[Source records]
- - - - - - -

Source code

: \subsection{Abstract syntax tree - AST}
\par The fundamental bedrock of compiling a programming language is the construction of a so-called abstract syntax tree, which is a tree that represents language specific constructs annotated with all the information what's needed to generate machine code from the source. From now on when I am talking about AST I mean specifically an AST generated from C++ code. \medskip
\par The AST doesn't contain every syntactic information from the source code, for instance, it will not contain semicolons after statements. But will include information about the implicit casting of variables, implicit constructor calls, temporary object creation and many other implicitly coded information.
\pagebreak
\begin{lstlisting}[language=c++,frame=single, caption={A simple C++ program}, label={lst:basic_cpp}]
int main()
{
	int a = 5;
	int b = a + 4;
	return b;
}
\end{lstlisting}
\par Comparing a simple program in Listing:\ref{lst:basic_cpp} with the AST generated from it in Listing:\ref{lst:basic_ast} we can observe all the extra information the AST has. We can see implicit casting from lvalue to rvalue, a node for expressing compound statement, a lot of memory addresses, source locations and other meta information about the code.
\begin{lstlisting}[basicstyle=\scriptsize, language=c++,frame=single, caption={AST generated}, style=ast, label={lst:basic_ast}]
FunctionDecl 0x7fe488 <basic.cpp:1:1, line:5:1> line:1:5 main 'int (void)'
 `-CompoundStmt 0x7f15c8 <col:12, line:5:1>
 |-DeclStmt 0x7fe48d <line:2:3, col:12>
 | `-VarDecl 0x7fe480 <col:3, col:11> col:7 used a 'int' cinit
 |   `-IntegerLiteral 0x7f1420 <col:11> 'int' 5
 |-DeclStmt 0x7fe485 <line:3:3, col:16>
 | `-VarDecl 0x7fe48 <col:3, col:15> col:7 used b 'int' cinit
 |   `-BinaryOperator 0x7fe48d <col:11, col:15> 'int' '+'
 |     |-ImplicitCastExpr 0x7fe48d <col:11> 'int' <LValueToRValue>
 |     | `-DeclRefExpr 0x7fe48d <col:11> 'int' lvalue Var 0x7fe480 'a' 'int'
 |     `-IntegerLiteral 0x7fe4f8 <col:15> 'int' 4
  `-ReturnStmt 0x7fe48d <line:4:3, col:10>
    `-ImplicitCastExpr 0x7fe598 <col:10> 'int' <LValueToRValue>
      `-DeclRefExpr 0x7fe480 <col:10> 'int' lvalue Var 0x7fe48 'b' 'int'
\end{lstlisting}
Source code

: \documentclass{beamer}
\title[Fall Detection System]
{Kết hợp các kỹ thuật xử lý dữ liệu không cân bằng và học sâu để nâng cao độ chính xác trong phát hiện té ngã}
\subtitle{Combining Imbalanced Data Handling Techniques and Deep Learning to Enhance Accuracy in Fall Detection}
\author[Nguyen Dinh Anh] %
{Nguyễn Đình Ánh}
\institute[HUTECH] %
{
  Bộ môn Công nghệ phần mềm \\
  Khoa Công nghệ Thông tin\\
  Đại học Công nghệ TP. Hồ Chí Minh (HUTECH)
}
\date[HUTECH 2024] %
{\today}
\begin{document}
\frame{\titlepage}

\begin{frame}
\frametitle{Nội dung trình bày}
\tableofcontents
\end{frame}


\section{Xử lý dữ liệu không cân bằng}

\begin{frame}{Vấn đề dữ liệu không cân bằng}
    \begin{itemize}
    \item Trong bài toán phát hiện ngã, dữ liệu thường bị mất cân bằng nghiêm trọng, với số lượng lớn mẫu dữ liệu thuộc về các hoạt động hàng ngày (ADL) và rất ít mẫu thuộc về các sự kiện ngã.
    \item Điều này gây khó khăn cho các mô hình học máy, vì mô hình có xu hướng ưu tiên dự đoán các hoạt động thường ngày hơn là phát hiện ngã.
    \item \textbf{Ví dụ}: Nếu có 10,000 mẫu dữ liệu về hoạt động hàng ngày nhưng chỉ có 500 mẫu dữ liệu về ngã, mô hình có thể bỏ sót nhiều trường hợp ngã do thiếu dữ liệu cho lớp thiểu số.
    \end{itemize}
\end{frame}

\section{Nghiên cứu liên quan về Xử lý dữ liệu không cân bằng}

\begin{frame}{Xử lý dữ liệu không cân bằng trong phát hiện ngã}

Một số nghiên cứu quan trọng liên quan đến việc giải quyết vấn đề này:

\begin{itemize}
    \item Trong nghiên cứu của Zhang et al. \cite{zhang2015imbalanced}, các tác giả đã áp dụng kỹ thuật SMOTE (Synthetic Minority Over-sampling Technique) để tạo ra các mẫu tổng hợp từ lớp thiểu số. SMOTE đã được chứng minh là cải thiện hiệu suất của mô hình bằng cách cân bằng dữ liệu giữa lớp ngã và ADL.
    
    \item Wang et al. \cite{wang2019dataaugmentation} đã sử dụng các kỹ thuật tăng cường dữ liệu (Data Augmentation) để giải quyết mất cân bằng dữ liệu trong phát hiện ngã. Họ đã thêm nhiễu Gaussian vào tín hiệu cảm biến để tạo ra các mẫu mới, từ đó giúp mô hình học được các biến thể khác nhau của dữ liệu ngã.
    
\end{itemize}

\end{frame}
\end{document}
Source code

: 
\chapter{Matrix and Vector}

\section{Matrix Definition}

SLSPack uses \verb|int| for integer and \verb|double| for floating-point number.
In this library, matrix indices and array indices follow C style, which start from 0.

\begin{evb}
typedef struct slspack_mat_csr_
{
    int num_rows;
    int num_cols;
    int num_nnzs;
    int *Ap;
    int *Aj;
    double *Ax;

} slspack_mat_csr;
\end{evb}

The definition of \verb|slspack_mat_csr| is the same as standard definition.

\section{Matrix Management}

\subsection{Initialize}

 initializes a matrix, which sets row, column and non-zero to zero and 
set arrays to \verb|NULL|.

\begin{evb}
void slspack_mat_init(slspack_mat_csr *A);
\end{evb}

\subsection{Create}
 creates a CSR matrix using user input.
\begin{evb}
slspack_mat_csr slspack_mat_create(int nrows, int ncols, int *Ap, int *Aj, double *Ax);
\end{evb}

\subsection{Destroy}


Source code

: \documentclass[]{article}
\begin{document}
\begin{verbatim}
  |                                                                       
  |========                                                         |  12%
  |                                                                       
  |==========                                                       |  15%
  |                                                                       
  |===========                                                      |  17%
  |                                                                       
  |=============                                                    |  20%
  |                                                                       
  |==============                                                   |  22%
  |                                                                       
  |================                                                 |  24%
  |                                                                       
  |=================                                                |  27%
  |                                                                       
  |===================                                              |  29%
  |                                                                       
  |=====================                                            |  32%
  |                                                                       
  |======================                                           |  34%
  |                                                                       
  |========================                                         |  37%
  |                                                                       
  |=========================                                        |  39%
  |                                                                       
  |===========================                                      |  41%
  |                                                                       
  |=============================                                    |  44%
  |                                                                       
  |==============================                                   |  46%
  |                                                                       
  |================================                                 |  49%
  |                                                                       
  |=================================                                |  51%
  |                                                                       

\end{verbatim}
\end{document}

- - - - - - -

Instructions to follow: Copy out each line above, character for character.

Response:
Source code

: \subsection{Abstract syntax tree - AST}
\par The fundamental bedrock of compiling a programming language is the construction of a so-called abstract syntax tree, which is a tree that represents language specific constructs annotated with all the information what's needed to generate machine code from the source. From now on when I am talking about AST I mean specifically an AST generated from C++ code. \medskip
\par The AST doesn't contain every syntactic information from the source code, for instance, it will not contain semicolons after statements. But will include information about the implicit casting of variables, implicit constructor calls, temporary object creation and many other implicitly coded information.
\pagebreak
\begin{lstlisting}[language=c++,frame=single, caption={A simple C++ program}, label={lst:basic_cpp}]
int main()
{
	int a = 5;
	int b = a + 4;
	return b;
}
\end{lstlisting}
\par Comparing a simple program in Listing:\ref{lst:basic_cpp} with the AST generated from it in Listing:\ref{lst:basic_ast} we can observe all the extra information the AST has. We can see implicit casting from lvalue to rvalue, a node for expressing compound statement, a lot of memory addresses, source locations and other meta information about the code.
\begin{lstlisting}[basicstyle=\scriptsize, language=c++,frame=single, caption={AST generated}, style=ast, label={lst:basic_ast}]
FunctionDecl 0x7fe488 <basic.cpp:1:1, line:5:1> line:1:5 main 'int (void)'
 `-CompoundStmt 0x7f15c8 <col:12, line:5:1>
 |-DeclStmt 0x7fe48d <line:2:3, col:12>
 | `-VarDecl 0x7fe480 <col:3, col:11> col:7 used a 'int' cinit
 |   `-IntegerLiteral 0x7f1420 <col:11> 'int' 5
 |-DeclStmt 0x7fe485 <line:3:3, col:16>
 | `-VarDecl 0x7fe48 <col:3, col:15> col:7 used b 'int' cinit
 |   `-BinaryOperator 0x7fe48d <col:11, col:15> 'int' '+'
 |     |-ImplicitCastExpr 0x7fe48d <col:11> 'int' <LValueToRValue>
 |     | `-DeclRefExpr 0x7fe48d <col:11> 'int' lvalue Var 0x7fe480 'a' 'int'
 |     `-IntegerLiteral 0x7fe4f8 <col:15> 'int' 4
  `-ReturnStmt 0x7fe48d <line:4:3, col:10>
    `-ImplicitCastExpr 0x7fe598 <col:10> 'int' <LValueToRValue>
      `-DeclRefExpr 0x7fe480 <col:10> 'int' lvalue Var 0x7fe48 'b' 'int'
\end{lstlisting}
Source code

: \documentclass{beamer}
\title[Fall Detection System]
{Kết hợp các kỹ thuật xử lý dữ liệu không cân bằng và học sâu để nâng cao độ chính xác trong phát hiện té ngã}
\subtitle{Combining Imbalanced Data Handling Techniques and Deep Learning to Enhance Accuracy in Fall Detection}
\author[Nguyen Dinh Anh] %
{Nguyễn Đình Ánh}
\institute[HUTECH] %
{
  Bộ môn Công nghệ phần mềm \\
  Khoa Công nghệ Thông tin\\
  Đại học Công nghệ TP. Hồ Chí Minh (HUTECH)
}
\date[HUTECH 2024] %
{\today}
\begin{document}
\frame{\titlepage}

\begin{frame}
\frametitle{Nội dung trình bày}
\tableofcontents
\end{frame}


\section{Xử lý dữ liệu không cân bằng}

\begin{frame}{Vấn đề dữ liệu không cân bằng}
    \begin{itemize}
    \item Trong bài toán phát hiện ngã, dữ liệu thường bị mất cân bằng nghiêm trọng, với số lượng lớn mẫu dữ liệu thuộc về các hoạt động hàng ngày (ADL) và rất ít mẫu thuộc về các sự kiện ngã.
    \item Điều này gây khó khăn cho các mô hình học máy, vì mô hình có xu hướng ưu tiên dự đoán các hoạt động thường ngày hơn là phát hiện ngã.
    \item \textbf{Ví dụ}: Nếu có 10,000 mẫu dữ liệu về hoạt động hàng ngày nhưng chỉ có 500 mẫu dữ liệu về ngã, mô hình có thể bỏ sót nhiều trường hợp ngã do thiếu dữ liệu cho lớp thiểu số.
    \end{itemize}
\end{frame}

\section{Nghiên cứu liên quan về Xử lý dữ liệu không cân bằng}

\begin{frame}{Xử lý dữ liệu không cân bằng trong phát hiện ngã}

Một số nghiên cứu quan trọng liên quan đến việc giải quyết vấn đề này:

\begin{itemize}
    \item Trong nghiên cứu của Zhang et al. \cite{zhang2015imbalanced}, các tác giả đã áp dụng kỹ thuật SMOTE (Synthetic Minority Over-sampling Technique) để tạo ra các mẫu tổng hợp từ lớp thiểu số. SMOTE đã được chứng minh là cải thiện hiệu suất của mô hình bằng cách cân bằng dữ liệu giữa lớp ngã và ADL.
    
    \item Wang et al. \cite{wang2019dataaugmentation} đã sử dụng các kỹ thuật tăng cường dữ liệu (Data Augmentation) để giải quyết mất cân bằng dữ liệu trong phát hiện ngã. Họ đã thêm nhiễu Gaussian vào tín hiệu cảm biến để tạo ra các mẫu mới, từ đó giúp mô hình học được các biến thể khác nhau của dữ liệu ngã.
    
\end{itemize}

\end{frame}
\end{document}
Source code

: 
\chapter{Matrix and Vector}

\section{Matrix Definition}

SLSPack uses \verb|int| for integer and \verb|double| for floating-point number.
In this library, matrix indices and array indices follow C style, which start from 0.

\begin{evb}
typedef struct slspack_mat_csr_
{
    int num_rows;
    int num_cols;
    int num_nnzs;
    int *Ap;
    int *Aj;
    double *Ax;

} slspack_mat_csr;
\end{evb}

The definition of \verb|slspack_mat_csr| is the same as standard definition.

\section{Matrix Management}

\subsection{Initialize}

 initializes a matrix, which sets row, column and non-zero to zero and 
set arrays to \verb|NULL|.

\begin{evb}
void slspack_mat_init(slspack_mat_csr *A);
\end{evb}

\subsection{Create}
 creates a CSR matrix using user input.
\begin{evb}
slspack_mat_csr slspack_mat_create(int nrows, int ncols, int *Ap, int *Aj, double *Ax);
\end{evb}

\subsection{Destroy}


Source code

: \documentclass[]{article}
\begin{document}
\begin{verbatim}
  |                                                                       
  |========                                                         |  12%
  |                                                                       
  |==========                                                       |  15%
  |                                                                       
  |===========                                                      |  17%
  |                                                                       
  |=============                                                    |  20%
  |                                                                       
  |==============                                                   |  22%
  |                                                                       
  |================                                                 |  24%
  |                                                                       
  |=================                                                |  27%
  |                                                                       
  |===================                                              |  29%
  |                                                                       
  |=====================                                            |  32%
  |                                                                       
  |======================                                           |  34%
  |                                                                       
  |========================                                         |  37%
  |                                                                       
  |=========================                                        |  39%
  |                                                                       
  |===========================                                      |  41%
  |                                                                       
  |=============================                                    |  44%
  |                                                                       
  |==============================                                   |  46%
  |                                                                       
  |================================                                 |  49%
  |                                                                       
  |=================================                                |  51%
  |                                                                       

\end{verbatim}
\end{document}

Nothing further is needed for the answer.